Now war, no longer declared and, thus, extra-legal, has shifted to tactics borrowed from the Nizari Isma’ili of the 12thC : targeted assassination. The assassin knows the victim for whom he hunts. Back then he used poison or the garrote but his preferred weapon was the knife, close and silent. Today, he uses poison (Navalny) or the pistol (Nemtsov) or Hellfire missiles or a two-ton, AI-controlled, truck-mounted, automatic 50 caliber machine gun. Assassination none-the-less.

And, like our wars, our assassins are also extra-legal – in fact, illegal. Part 2.11 of Executive Order 12333, signed by President Ronald Reagan in 1981: No person employed by or acting on behalf of the United States Government shall engage in, or conspire to engage in, assassination. What the hell is going on!?!

What have we become?

What have we become, sentencing to death and intentionally murdering Yemenis, Syrians, Somalis, Pakistanis? And even, in the case of Imam Anwar al-Awlaki, a US citizen and his son. Where does it stop? Yes, disgusted and despairing . . .

. . .what have we become?    


PS That same week, I was somewhat uplifted by Sam Sperry’s Post Alley encomium to Kay Bullitt. She fought for what was right, expressed her disgust, and did not give in to despair. We need an army of Kay Bullitts.

 https://www.postalley.org/2021/09/19/making-waves-remembering-kay-bullitt/

Friday, September 10, 2021

When Your Limits Come Down to Meet You

Tomorrow, the 20th anniversary of 9/11, is also the end of my 87th lap around the sun; Sunday, I'll start the 88th.  It doesn’t get old, just older.






Last Tuesday, Ann, Roger W, and I took a “’moderate” seven-mile hike in the north Cascades to fish Lake Valhalla on the Pacific Crest Trail.  Total elevation gain 1,500’. We met several PCT’ers, most of whom had started at the Mexican border last April and were now nearing the finish. Their energy and speed are awesome. 

And mine? I was shocked by how tuckered out I was after but 2.5 miles and 1,200’ or so.  The leaden legs begged to stop every 20 yards.  My A-fib kicked in, providing a handy excuse – except that before it did, I had been struggling with what would have been a nice workout just a couple of years ago. 



My chums suggested turning back but I didn’t want to disappoint them nor miss throwing a line in a pristine lake on a stunning fall day.
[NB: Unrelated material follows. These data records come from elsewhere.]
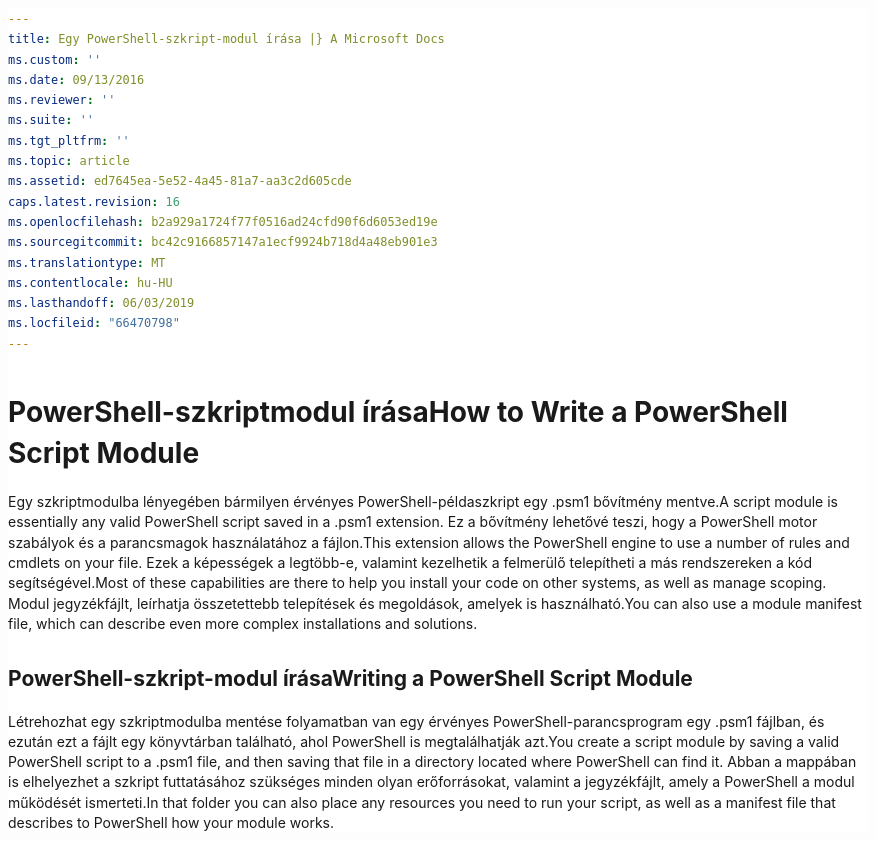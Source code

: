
 ```yaml
---
title: Egy PowerShell-szkript-modul írása |} A Microsoft Docs
ms.custom: ''
ms.date: 09/13/2016
ms.reviewer: ''
ms.suite: ''
ms.tgt_pltfrm: ''
ms.topic: article
ms.assetid: ed7645ea-5e52-4a45-81a7-aa3c2d605cde
caps.latest.revision: 16
ms.openlocfilehash: b2a929a1724f77f0516ad24cfd90f6d6053ed19e
ms.sourcegitcommit: bc42c9166857147a1ecf9924b718d4a48eb901e3
ms.translationtype: MT
ms.contentlocale: hu-HU
ms.lasthandoff: 06/03/2019
ms.locfileid: "66470798"
---
```

# <a name="how-to-write-a-powershell-script-module"></a><span data-ttu-id="09a32-102">PowerShell-szkriptmodul írása</span><span class="sxs-lookup"><span data-stu-id="09a32-102">How to Write a PowerShell Script Module</span></span>

<span data-ttu-id="09a32-103">Egy szkriptmodulba lényegében bármilyen érvényes PowerShell-példaszkript egy .psm1 bővítmény mentve.</span><span class="sxs-lookup"><span data-stu-id="09a32-103">A script module is essentially any valid PowerShell script saved in a .psm1 extension.</span></span> <span data-ttu-id="09a32-104">Ez a bővítmény lehetővé teszi, hogy a PowerShell motor szabályok és a parancsmagok használatához a fájlon.</span><span class="sxs-lookup"><span data-stu-id="09a32-104">This extension allows the PowerShell engine to use a number of rules and cmdlets on your file.</span></span> <span data-ttu-id="09a32-105">Ezek a képességek a legtöbb-e, valamint kezelhetik a felmerülő telepítheti a más rendszereken a kód segítségével.</span><span class="sxs-lookup"><span data-stu-id="09a32-105">Most of these capabilities are there to help you install your code on other systems, as well as manage scoping.</span></span> <span data-ttu-id="09a32-106">Modul jegyzékfájlt, leírhatja összetettebb telepítések és megoldások, amelyek is használható.</span><span class="sxs-lookup"><span data-stu-id="09a32-106">You can also use a module manifest file, which can describe even more complex installations and solutions.</span></span>

## <a name="writing-a-powershell-script-module"></a><span data-ttu-id="09a32-107">PowerShell-szkript-modul írása</span><span class="sxs-lookup"><span data-stu-id="09a32-107">Writing a PowerShell Script Module</span></span>

<span data-ttu-id="09a32-108">Létrehozhat egy szkriptmodulba mentése folyamatban van egy érvényes PowerShell-parancsprogram egy .psm1 fájlban, és ezután ezt a fájlt egy könyvtárban található, ahol PowerShell is megtalálhatják azt.</span><span class="sxs-lookup"><span data-stu-id="09a32-108">You create a script module by saving a valid PowerShell script to a .psm1 file, and then saving that file in a directory located where PowerShell can find it.</span></span> <span data-ttu-id="09a32-109">Abban a mappában is elhelyezhet a szkript futtatásához szükséges minden olyan erőforrásokat, valamint a jegyzékfájlt, amely a PowerShell a modul működését ismerteti.</span><span class="sxs-lookup"><span data-stu-id="09a32-109">In that folder you can also place any resources you need to run your script, as well as a manifest file that describes to PowerShell how your module works.</span></span>
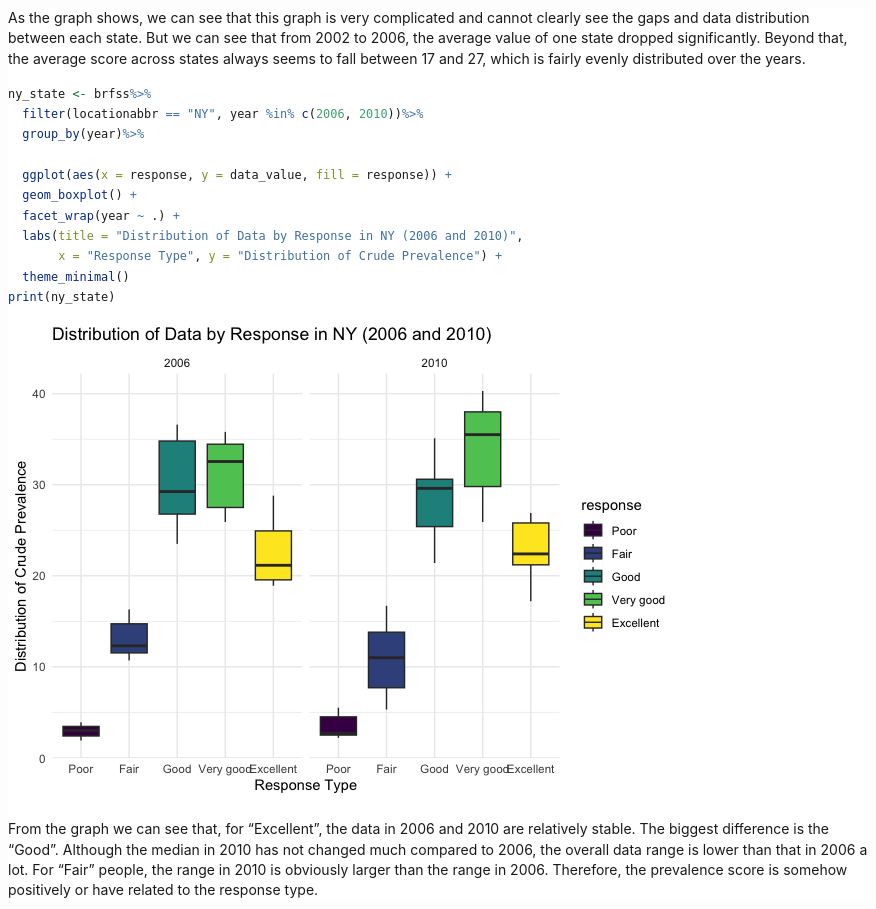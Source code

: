 As the graph shows, we can see that this graph is very complicated and
cannot clearly see the gaps and data distribution between each state.
But we can see that from 2002 to 2006, the average value of one state
dropped significantly. Beyond that, the average score across states
always seems to fall between 17 and 27, which is fairly evenly
distributed over the years.

``` r
ny_state <- brfss%>%
  filter(locationabbr == "NY", year %in% c(2006, 2010))%>%
  group_by(year)%>%

  ggplot(aes(x = response, y = data_value, fill = response)) +
  geom_boxplot() +
  facet_wrap(year ~ .) +
  labs(title = "Distribution of Data by Response in NY (2006 and 2010)",
       x = "Response Type", y = "Distribution of Crude Prevalence") +
  theme_minimal() 
print(ny_state)
```

![](p8105_hw3_xh2636_files/figure-gfm/unnamed-chunk-14-1.png)

From the graph we can see that, for “Excellent”, the data in 2006 and
2010 are relatively stable. The biggest difference is the “Good”.
Although the median in 2010 has not changed much compared to 2006, the
overall data range is lower than that in 2006 a lot. For “Fair” people,
the range in 2010 is obviously larger than the range in 2006. Therefore,
the prevalence score is somehow positively or have related to the
response type.

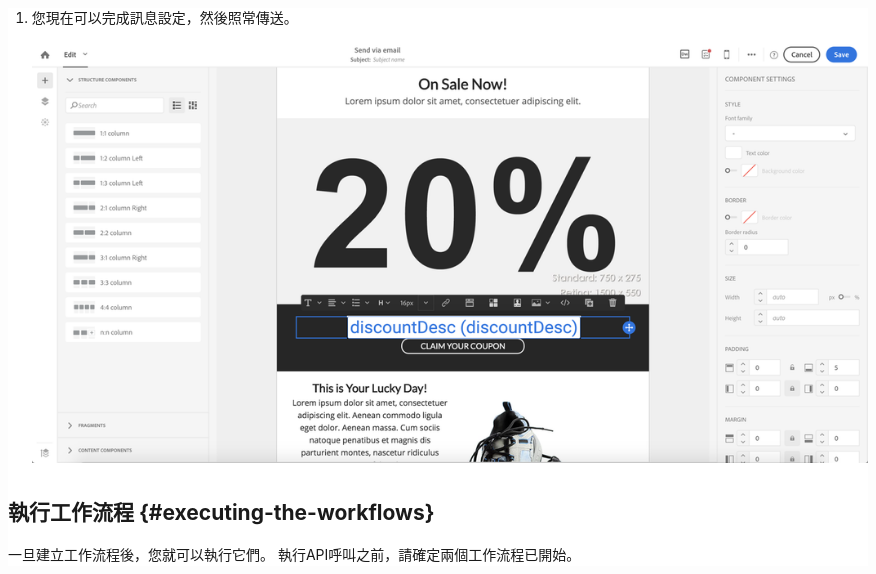 1. 您現在可以完成訊息設定，然後照常傳送。

   ![](assets/extsignal_uc14.png)

## 執行工作流程 {#executing-the-workflows}

一旦建立工作流程後，您就可以執行它們。 執行API呼叫之前，請確定兩個工作流程已開始。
They were genuinely concerned for me (and probably for themselves, envisioning having to schlepp him back up from lakeside to Union Gap from where it was all downhill back to the trailhead.) 

Up we went, over the Gap at 5,050' and down to the lake. A bite to eat, rig up, cast to rising trout.



 

My hiking partners were concerned; I was shaken. Sure, I’ve been aware of that malady called AGE. It’s been harder getting out of the shell now that we are back to crewing. I'm more wobbly; I don’t have the upper body strength of before; I tire in the stone yard after three hours, And I’m a bit whifty at times. I’ve always believed in willing my way through anything, but Tuesday’s drama has shown me that my limits are shrinking, coming down to meet a diminished me. 

How much faster and further to go? What will give out next? So far, I have been undeservedly blessed. Many of my classmates are gone. Some have lost beloved companions; others are struggling with progressive disease or cruel injury. I have so much to be grateful for.

Since Tuesday, though, sobering thoughts have haunted my days and nights. Will I have to give up our annual Sun Valley ski trip? Are things in order for Ann and family? Get going on cleaning out those office files and closets full of hobbies and junk! And -- no more cases of wine futures; start drinking your inventory.

I’m still willful: don’t get old; get older. The challenge is how to enjoy older, how to stay interested and interesting, to care. My only answer is to keep working Fletch Waller’s Three-part Mission Statement: 



Though still shaken, I’m thankful for Tuesday’s wake-up call on the Pacific Crest Trail. Come Sunday morning, what do I intend? What will I make of this 88th lap? How many strikes do I have left?